Sorry, just thinking out loud 🙂 

> If it was down to CPU, then we should at least see the throughput increase significantly? Or am I wrong?

 

No I don't think so.  I don't know, but I'll take a punt that it has a small ARM CPU, as they are low cost and you can get them SOC style - which is perfect for a small switch.

The traffic for the speedtest is sent over an stunnel, so it is encrypted.  The CPU may simply not be able to handle a lot of crypto load.

 

Remember in normal operation the CPU only needs to send 1Kb/s of to the cloud for management purposes.  Why bother putting in a much more expensive and faster CPU into a low end switch when the only benefit would be better speed test results run from the switch itself.

@svetlinski The throughput test under any of the live tools pages is just measuring back-end mtunnel throughput for the control channel between your Meraki device and the Dashboard shard it's connected to back in the data center (cloud).  You can see what the speed test is actually doing (nothing exciting) by running a pcap and looking at all the TCP/7752 traffic.  It's not meant to be an indication of throughput for your clients to/from the Internet, and not necessarily from that actual piece of infrastructure to the Internet.  So for clients simply use your favorite & regular speed test tools for that. 

 

There are multiple factors that impact the test results when running a throughput test in the Dashboard, some of which are external/unrelated to your environment. 

More on that here:

https://documentation.meraki.com/zGeneral_Administration/Tools_and_Troubleshooting/Throughput_test_t...

@svetlinski  I misunderstood what you were asking I thought you were meaning bandwidth used by port not the throughput test as @MerakiDave  mentioned. 

I have experienced exactly the same issue and got exactly the same response from the helpdesk.

 

I extensively tested and I noticed that both my MX and my MR showed a realistic value for the throughput.

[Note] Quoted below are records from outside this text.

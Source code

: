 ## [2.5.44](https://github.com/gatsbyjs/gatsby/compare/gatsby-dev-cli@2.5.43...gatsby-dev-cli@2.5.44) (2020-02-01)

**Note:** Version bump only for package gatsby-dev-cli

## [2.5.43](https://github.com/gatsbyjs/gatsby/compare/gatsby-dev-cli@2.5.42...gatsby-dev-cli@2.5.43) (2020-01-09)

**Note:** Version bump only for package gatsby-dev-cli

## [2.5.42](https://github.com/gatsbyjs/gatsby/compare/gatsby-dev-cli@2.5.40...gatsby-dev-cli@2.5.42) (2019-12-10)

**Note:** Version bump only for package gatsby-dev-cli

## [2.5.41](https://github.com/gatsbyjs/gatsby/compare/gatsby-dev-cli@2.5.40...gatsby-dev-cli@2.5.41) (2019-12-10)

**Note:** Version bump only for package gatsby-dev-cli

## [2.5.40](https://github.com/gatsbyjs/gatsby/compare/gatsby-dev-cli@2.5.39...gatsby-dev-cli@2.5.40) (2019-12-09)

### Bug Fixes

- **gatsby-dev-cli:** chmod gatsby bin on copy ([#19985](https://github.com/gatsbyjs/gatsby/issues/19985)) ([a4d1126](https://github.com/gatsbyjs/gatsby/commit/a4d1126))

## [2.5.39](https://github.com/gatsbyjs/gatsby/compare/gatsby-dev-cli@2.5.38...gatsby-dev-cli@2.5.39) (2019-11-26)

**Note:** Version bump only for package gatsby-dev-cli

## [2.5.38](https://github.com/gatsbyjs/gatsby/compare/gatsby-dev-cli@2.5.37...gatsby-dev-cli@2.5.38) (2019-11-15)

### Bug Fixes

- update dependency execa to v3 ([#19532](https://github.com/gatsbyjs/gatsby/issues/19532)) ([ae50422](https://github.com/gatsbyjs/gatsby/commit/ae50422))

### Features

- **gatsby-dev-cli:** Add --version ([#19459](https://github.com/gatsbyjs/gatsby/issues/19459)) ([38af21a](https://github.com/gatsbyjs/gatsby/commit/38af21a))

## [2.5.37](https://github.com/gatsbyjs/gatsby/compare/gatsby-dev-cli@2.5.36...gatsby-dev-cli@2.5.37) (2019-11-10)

The MS was indeed much lower. I found this weird as the AP has to go through the switch.

 

@PhilipDAth might be right and it might have to do with the cpu in the MS220-8P.

 

In any case I found the answer from helpdesk unsatisfying. It's called a throughput test so it should be testing throughput imo. If it's supposed to test connectivity it should be called that...

@BrechtSchampI know, right! 🙂 I think if they had provided a better answer, such as @MerakiDave 's reply above, I would have been more satisfied, wouldn't you?

 

@PhilipDAth@BlakeRichardson  Thank you, I see what you mean now 🙂

 

I guess we'll just have to accept it for what it is and live with it, ay? 😉 

Nick
Head in the Cloud

Thinking about it - I would agree its a hardware based limitation. The MS isn't geared to provide such high throughout. But as its just testing the tunnel to Meraki it doesn't need to be able to push great bandwidth so both are acceptable
Mish
Conversationalist

The switching capacity of the MS220-8P is 20Gbps👈

https://meraki.cisco.com/lib/pdf/meraki_datasheet_ms220_compact.pdf

 

So it can definitely push way more traffic!

You guys are right, the "throughput" to the cloud test is labelled wrong. It's definitely NOT the MAX throughput. 9-10Mbps makes it look like a bottleneck when it definitely isn't.

I donno what the heck the engineers did to make the calculated speed always around 10Mbps!

The MX throughput is closer to a speedtest.net test.

cmr
Kind of a big deal
Kind of a big deal

It is to do with the CPU/code as stated previously, just because a switch can switch more than 1Gb of traffic, it doesn't mean it can generate it or receive it.  If you've ever had to tftp a new firmware to a switch it goes in kBps not mBps. Switching traffic is done in custom hardware that is designed purely to perform that function.  Because APs have to do a lot of different tasks they tend to have generic CPUs that are pretty powerful.  You can tell this by holding an AP that has been on for a while, MR32s in particular get pretty hot!

 

I tried on my home network and an MR55 gives pretty much the exact circuit throughout whereas an MS220 gives 10Mb.  At one of my work sites an MS225 gets to 14Mb which, to me, proves it is a cpu/code limited test.